# [LISTED ENTRIES]
-.-.-

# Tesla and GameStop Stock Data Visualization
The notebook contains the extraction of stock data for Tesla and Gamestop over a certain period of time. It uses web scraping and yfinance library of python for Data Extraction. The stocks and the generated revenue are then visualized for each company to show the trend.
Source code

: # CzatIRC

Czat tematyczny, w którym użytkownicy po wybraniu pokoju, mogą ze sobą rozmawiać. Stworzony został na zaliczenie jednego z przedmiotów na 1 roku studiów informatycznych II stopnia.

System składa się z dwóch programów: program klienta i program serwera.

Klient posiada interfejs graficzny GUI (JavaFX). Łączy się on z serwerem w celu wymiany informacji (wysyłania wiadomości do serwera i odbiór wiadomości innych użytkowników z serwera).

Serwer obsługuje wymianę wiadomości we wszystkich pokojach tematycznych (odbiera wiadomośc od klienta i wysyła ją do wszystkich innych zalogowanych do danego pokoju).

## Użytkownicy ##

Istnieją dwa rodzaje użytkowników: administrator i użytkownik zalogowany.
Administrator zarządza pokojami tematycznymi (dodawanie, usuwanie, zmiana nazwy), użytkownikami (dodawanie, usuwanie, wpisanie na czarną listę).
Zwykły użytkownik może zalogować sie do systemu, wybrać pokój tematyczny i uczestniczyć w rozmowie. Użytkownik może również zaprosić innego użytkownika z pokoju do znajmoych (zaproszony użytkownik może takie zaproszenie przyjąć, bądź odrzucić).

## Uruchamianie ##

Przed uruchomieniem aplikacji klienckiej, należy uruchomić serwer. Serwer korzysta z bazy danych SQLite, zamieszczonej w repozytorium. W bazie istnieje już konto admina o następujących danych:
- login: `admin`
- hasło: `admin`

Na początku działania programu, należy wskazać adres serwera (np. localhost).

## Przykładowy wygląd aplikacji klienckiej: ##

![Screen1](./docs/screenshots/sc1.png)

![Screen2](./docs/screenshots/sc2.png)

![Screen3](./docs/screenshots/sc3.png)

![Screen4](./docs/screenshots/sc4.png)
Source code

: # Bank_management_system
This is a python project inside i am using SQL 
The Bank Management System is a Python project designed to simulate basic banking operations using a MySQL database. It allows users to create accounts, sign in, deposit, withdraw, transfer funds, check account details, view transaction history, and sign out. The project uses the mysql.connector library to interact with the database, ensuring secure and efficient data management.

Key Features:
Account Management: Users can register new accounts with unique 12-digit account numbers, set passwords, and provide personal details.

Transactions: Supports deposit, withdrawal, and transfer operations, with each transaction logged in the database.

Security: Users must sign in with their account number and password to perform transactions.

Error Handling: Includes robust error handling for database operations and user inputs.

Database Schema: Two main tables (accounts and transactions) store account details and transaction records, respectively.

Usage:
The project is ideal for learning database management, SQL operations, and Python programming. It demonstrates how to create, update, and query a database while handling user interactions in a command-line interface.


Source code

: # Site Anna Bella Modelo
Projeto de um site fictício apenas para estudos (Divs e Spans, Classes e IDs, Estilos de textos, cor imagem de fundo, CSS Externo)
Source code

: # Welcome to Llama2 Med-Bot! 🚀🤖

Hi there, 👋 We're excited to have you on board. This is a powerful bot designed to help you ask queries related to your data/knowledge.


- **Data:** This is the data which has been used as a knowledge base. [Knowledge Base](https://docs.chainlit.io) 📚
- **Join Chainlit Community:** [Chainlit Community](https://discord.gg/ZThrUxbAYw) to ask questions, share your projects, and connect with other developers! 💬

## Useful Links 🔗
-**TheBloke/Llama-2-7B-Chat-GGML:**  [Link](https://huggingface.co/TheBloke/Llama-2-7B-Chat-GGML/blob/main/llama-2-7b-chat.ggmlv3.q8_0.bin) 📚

-.-.-

Could you return all of the entries exactly as they stand?

# Tesla and GameStop Stock Data Visualization
The notebook contains the extraction of stock data for Tesla and Gamestop over a certain period of time. It uses web scraping and yfinance library of python for Data Extraction. The stocks and the generated revenue are then visualized for each company to show the trend.
Source code

: # CzatIRC

Czat tematyczny, w którym użytkownicy po wybraniu pokoju, mogą ze sobą rozmawiać. Stworzony został na zaliczenie jednego z przedmiotów na 1 roku studiów informatycznych II stopnia.

System składa się z dwóch programów: program klienta i program serwera.

Klient posiada interfejs graficzny GUI (JavaFX). Łączy się on z serwerem w celu wymiany informacji (wysyłania wiadomości do serwera i odbiór wiadomości innych użytkowników z serwera).

Serwer obsługuje wymianę wiadomości we wszystkich pokojach tematycznych (odbiera wiadomośc od klienta i wysyła ją do wszystkich innych zalogowanych do danego pokoju).

## Użytkownicy ##

Istnieją dwa rodzaje użytkowników: administrator i użytkownik zalogowany.
Administrator zarządza pokojami tematycznymi (dodawanie, usuwanie, zmiana nazwy), użytkownikami (dodawanie, usuwanie, wpisanie na czarną listę).
Zwykły użytkownik może zalogować sie do systemu, wybrać pokój tematyczny i uczestniczyć w rozmowie. Użytkownik może również zaprosić innego użytkownika z pokoju do znajmoych (zaproszony użytkownik może takie zaproszenie przyjąć, bądź odrzucić).

## Uruchamianie ##

Przed uruchomieniem aplikacji klienckiej, należy uruchomić serwer. Serwer korzysta z bazy danych SQLite, zamieszczonej w repozytorium. W bazie istnieje już konto admina o następujących danych:
- login: `admin`
- hasło: `admin`

Na początku działania programu, należy wskazać adres serwera (np. localhost).

## Przykładowy wygląd aplikacji klienckiej: ##

![Screen1](./docs/screenshots/sc1.png)

![Screen2](./docs/screenshots/sc2.png)

![Screen3](./docs/screenshots/sc3.png)

![Screen4](./docs/screenshots/sc4.png)
Source code

: # Bank_management_system
This is a python project inside i am using SQL 
The Bank Management System is a Python project designed to simulate basic banking operations using a MySQL database. It allows users to create accounts, sign in, deposit, withdraw, transfer funds, check account details, view transaction history, and sign out. The project uses the mysql.connector library to interact with the database, ensuring secure and efficient data management.

Key Features:
Account Management: Users can register new accounts with unique 12-digit account numbers, set passwords, and provide personal details.

Transactions: Supports deposit, withdrawal, and transfer operations, with each transaction logged in the database.

Security: Users must sign in with their account number and password to perform transactions.

Error Handling: Includes robust error handling for database operations and user inputs.

Database Schema: Two main tables (accounts and transactions) store account details and transaction records, respectively.

Usage:
The project is ideal for learning database management, SQL operations, and Python programming. It demonstrates how to create, update, and query a database while handling user interactions in a command-line interface.


Source code

: # Site Anna Bella Modelo
Projeto de um site fictício apenas para estudos (Divs e Spans, Classes e IDs, Estilos de textos, cor imagem de fundo, CSS Externo)
Source code

: # Welcome to Llama2 Med-Bot! 🚀🤖

Hi there, 👋 We're excited to have you on board. This is a powerful bot designed to help you ask queries related to your data/knowledge.


- **Data:** This is the data which has been used as a knowledge base. [Knowledge Base](https://docs.chainlit.io) 📚
- **Join Chainlit Community:** [Chainlit Community](https://discord.gg/ZThrUxbAYw) to ask questions, share your projects, and connect with other developers! 💬

## Useful Links 🔗
-**TheBloke/Llama-2-7B-Chat-GGML:**  [Link](https://huggingface.co/TheBloke/Llama-2-7B-Chat-GGML/blob/main/llama-2-7b-chat.ggmlv3.q8_0.bin) 📚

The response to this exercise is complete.